From Equation (6), the $C_{\mathrm{tot}}$ could be expanded as Equation (7).

$$C_{\mathrm{tot}}=V_{{\mathrm{Si}}_3{\mathrm{N}}_4}\times c_{{\mathrm{Si}}_3{\mathrm{N}}_4}\times {\rho }_{{\mathrm{Si}}_3{\mathrm{N}}_4}+V_{{\mathrm{SiO}}_2}\times c_{{\mathrm{SiO}}_2}\times {\rho }_{{\mathrm{SiO}}_2}+V_{{\mathrm{VO}}_{\mathrm{x}}}\times c_{{\mathrm{VO}}_{\mathrm{x}}}\times {\rho }_{{\mathrm{VO}}_{\mathrm{x}}}$$

(7)

It is total thermal capacitance defined intuitively as Equation (8).

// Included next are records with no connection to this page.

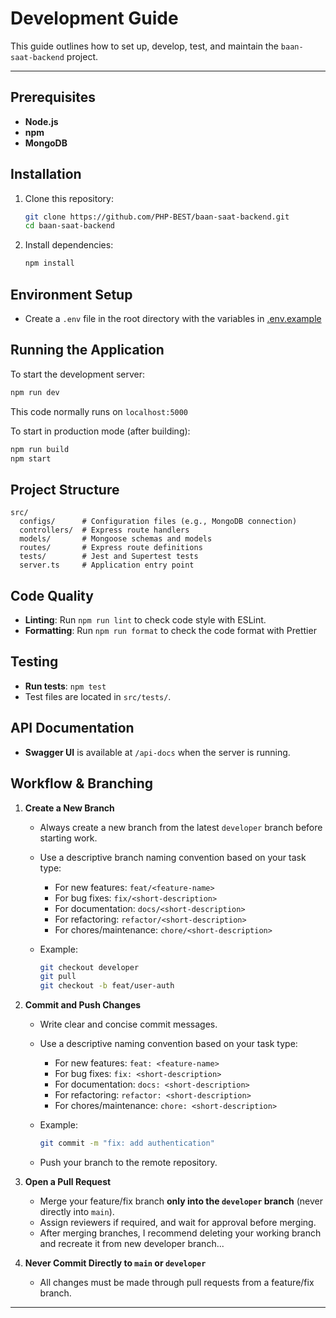 # Development Guide

This guide outlines how to set up, develop, test, and maintain the `baan-saat-backend` project.

---

## Prerequisites

- **Node.js**
- **npm**
- **MongoDB**

## Installation

1. Clone this repository:

   ```bash
   git clone https://github.com/PHP-BEST/baan-saat-backend.git
   cd baan-saat-backend
   ```

2. Install dependencies:
   ```bash
   npm install
   ```

## Environment Setup

- Create a `.env` file in the root directory with the variables in [.env.example](/.env.example)

## Running the Application

To start the development server:

```bash
npm run dev
```

This code normally runs on `localhost:5000`

To start in production mode (after building):

```bash
npm run build
npm start
```

## Project Structure

```
src/
  configs/      # Configuration files (e.g., MongoDB connection)
  controllers/  # Express route handlers
  models/       # Mongoose schemas and models
  routes/       # Express route definitions
  tests/        # Jest and Supertest tests
  server.ts     # Application entry point
```

## Code Quality

- **Linting**: Run `npm run lint` to check code style with ESLint.
- **Formatting**: Run `npm run format` to check the code format with Prettier

## Testing

- **Run tests**: `npm test`
- Test files are located in `src/tests/`.

## API Documentation

- **Swagger UI** is available at `/api-docs` when the server is running.

## Workflow & Branching

1. **Create a New Branch**
   - Always create a new branch from the latest `developer` branch before starting work.
   - Use a descriptive branch naming convention based on your task type:
     - For new features: `feat/<feature-name>`
     - For bug fixes: `fix/<short-description>`
     - For documentation: `docs/<short-description>`
     - For refactoring: `refactor/<short-description>`
     - For chores/maintenance: `chore/<short-description>`
   - Example:

     ```bash
     git checkout developer
     git pull
     git checkout -b feat/user-auth
     ```

2. **Commit and Push Changes**
   - Write clear and concise commit messages.
   - Use a descriptive naming convention based on your task type:
     - For new features: `feat: <feature-name>`
     - For bug fixes: `fix: <short-description>`
     - For documentation: `docs: <short-description>`
     - For refactoring: `refactor: <short-description>`
     - For chores/maintenance: `chore: <short-description>`
   - Example:

     ```bash
     git commit -m "fix: add authentication"
     ```

   - Push your branch to the remote repository.

3. **Open a Pull Request**
   - Merge your feature/fix branch **only into the `developer` branch** (never directly into `main`).
   - Assign reviewers if required, and wait for approval before merging.
   - After merging branches, I recommend deleting your working branch and recreate it from new developer branch...

4. **Never Commit Directly to `main` or `developer`**
   - All changes must be made through pull requests from a feature/fix branch.

---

$$C_{\mathrm{tot}}=C_{\mathrm{th}-{\mathrm{Si}}_3{\mathrm{N}}_4}+C_{\mathrm{th}-{\mathrm{SiO}}_2}+C_{\mathrm{th}-{\mathrm{VO}}_{\mathrm{x}}}$$

(8)

The thermal response time-constant ($\tau$) is termed as Equation (9).

$$\tau =\frac{C}{G}$$

(9)

Finally, Equation (2) to Equation (8) are substituted into Equation (10), then responsivity of microbolometer structure could be calculated.

$$R_{\mathrm{espon}}=\frac{\mathrm{TCR}\times \beta \times {ϵ}_{8-14}\times R_{\mathrm{eff}}\times I_{\mathrm{bias}}}{G_{\mathrm{tot}}\times \sqrt{1+\left({\omega }^2\times {\tau }^2\right)}}$$

(10)

where $\beta$, ${ϵ}_{8-14}$, $R_{\mathrm{eff}}$, I_bias, $\omega$, and TCR (also written as $\propto$) are fill-factor of pixel, absorbent ratio upon the infrared wavelength range of 8–14 μm, thermally effective resistance for the microbolometer, bias current into the two-terminal metal contacts, the modulated frequency and temperature coefficient of resistance, respectively. Furthermore, the temperature-dependent resistance is expressed as Equation (11):

$$\mathrm{R}\left(\mathrm{T}\right)=\mathrm{R}\left({\mathrm{T}}_0\right){\mathrm{e}}^{-\propto \left(\frac{{\mathrm{T}}_0}{\mathrm{T}}\right)\left(\mathrm{T}-{\mathrm{T}}_0\right)}$$

(11)

where T₀ and T are initial ambient and thermal activated temperatures, respectively. In addition, effective thermal resistance is written as Equation (12), whereas the thermal bias current is defined as Equation (13)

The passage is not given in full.